━━ Dataset records

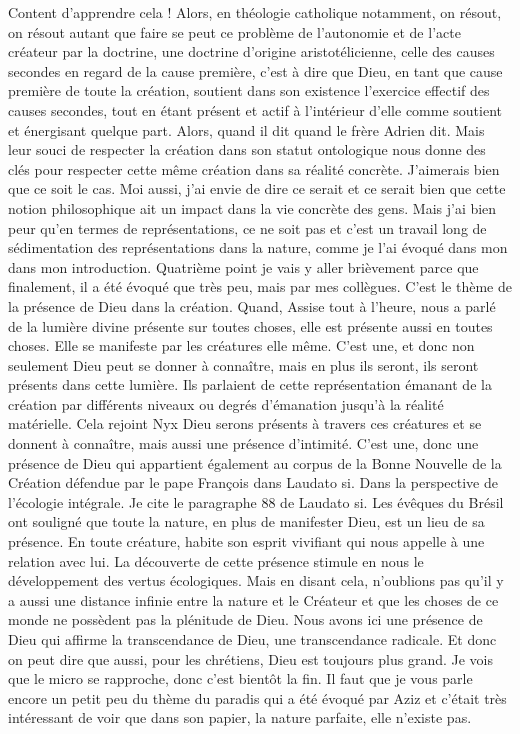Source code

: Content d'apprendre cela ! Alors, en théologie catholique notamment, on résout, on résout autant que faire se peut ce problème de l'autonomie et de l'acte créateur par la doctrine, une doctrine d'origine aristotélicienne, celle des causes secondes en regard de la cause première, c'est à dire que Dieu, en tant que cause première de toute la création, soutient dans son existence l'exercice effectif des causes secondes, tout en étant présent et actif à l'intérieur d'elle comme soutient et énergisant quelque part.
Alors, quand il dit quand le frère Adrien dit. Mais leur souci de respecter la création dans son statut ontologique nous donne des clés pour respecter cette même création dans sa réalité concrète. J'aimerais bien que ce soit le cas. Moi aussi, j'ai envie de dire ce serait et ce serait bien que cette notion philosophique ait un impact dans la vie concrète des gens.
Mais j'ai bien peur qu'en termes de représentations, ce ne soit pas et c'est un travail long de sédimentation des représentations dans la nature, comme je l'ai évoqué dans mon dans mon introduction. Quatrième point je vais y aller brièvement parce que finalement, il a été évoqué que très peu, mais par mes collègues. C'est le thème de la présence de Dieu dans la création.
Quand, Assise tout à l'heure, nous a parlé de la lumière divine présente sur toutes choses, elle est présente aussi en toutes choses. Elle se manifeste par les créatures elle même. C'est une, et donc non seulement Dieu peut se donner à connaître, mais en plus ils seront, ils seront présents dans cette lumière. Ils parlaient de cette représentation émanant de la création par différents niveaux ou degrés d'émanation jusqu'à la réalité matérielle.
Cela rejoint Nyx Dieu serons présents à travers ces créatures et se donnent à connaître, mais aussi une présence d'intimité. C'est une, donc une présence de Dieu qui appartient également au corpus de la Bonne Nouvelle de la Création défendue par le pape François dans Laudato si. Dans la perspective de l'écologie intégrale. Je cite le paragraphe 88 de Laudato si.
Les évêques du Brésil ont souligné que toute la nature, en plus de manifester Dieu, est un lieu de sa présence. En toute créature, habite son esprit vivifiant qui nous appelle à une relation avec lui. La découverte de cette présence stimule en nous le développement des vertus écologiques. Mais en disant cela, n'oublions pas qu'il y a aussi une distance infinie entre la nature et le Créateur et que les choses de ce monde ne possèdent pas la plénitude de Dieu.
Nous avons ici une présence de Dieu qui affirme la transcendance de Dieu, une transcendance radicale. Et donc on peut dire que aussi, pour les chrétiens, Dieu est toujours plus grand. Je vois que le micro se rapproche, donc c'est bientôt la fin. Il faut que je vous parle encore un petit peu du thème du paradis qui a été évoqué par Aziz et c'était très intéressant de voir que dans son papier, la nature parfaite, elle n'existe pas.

━━━━

## Instructions to follow
Leave the pictures out. Repeat every entry above exactly.

## Answer area
Source code

: Content d'apprendre cela ! Alors, en théologie catholique notamment, on résout, on résout autant que faire se peut ce problème de l'autonomie et de l'acte créateur par la doctrine, une doctrine d'origine aristotélicienne, celle des causes secondes en regard de la cause première, c'est à dire que Dieu, en tant que cause première de toute la création, soutient dans son existence l'exercice effectif des causes secondes, tout en étant présent et actif à l'intérieur d'elle comme soutient et énergisant quelque part.
Alors, quand il dit quand le frère Adrien dit. Mais leur souci de respecter la création dans son statut ontologique nous donne des clés pour respecter cette même création dans sa réalité concrète. J'aimerais bien que ce soit le cas. Moi aussi, j'ai envie de dire ce serait et ce serait bien que cette notion philosophique ait un impact dans la vie concrète des gens.
Mais j'ai bien peur qu'en termes de représentations, ce ne soit pas et c'est un travail long de sédimentation des représentations dans la nature, comme je l'ai évoqué dans mon dans mon introduction. Quatrième point je vais y aller brièvement parce que finalement, il a été évoqué que très peu, mais par mes collègues. C'est le thème de la présence de Dieu dans la création.
Quand, Assise tout à l'heure, nous a parlé de la lumière divine présente sur toutes choses, elle est présente aussi en toutes choses. Elle se manifeste par les créatures elle même. C'est une, et donc non seulement Dieu peut se donner à connaître, mais en plus ils seront, ils seront présents dans cette lumière. Ils parlaient de cette représentation émanant de la création par différents niveaux ou degrés d'émanation jusqu'à la réalité matérielle.
Cela rejoint Nyx Dieu serons présents à travers ces créatures et se donnent à connaître, mais aussi une présence d'intimité. C'est une, donc une présence de Dieu qui appartient également au corpus de la Bonne Nouvelle de la Création défendue par le pape François dans Laudato si. Dans la perspective de l'écologie intégrale. Je cite le paragraphe 88 de Laudato si.
Les évêques du Brésil ont souligné que toute la nature, en plus de manifester Dieu, est un lieu de sa présence. En toute créature, habite son esprit vivifiant qui nous appelle à une relation avec lui. La découverte de cette présence stimule en nous le développement des vertus écologiques. Mais en disant cela, n'oublions pas qu'il y a aussi une distance infinie entre la nature et le Créateur et que les choses de ce monde ne possèdent pas la plénitude de Dieu.
Nous avons ici une présence de Dieu qui affirme la transcendance de Dieu, une transcendance radicale. Et donc on peut dire que aussi, pour les chrétiens, Dieu est toujours plus grand. Je vois que le micro se rapproche, donc c'est bientôt la fin. Il faut que je vous parle encore un petit peu du thème du paradis qui a été évoqué par Aziz et c'était très intéressant de voir que dans son papier, la nature parfaite, elle n'existe pas.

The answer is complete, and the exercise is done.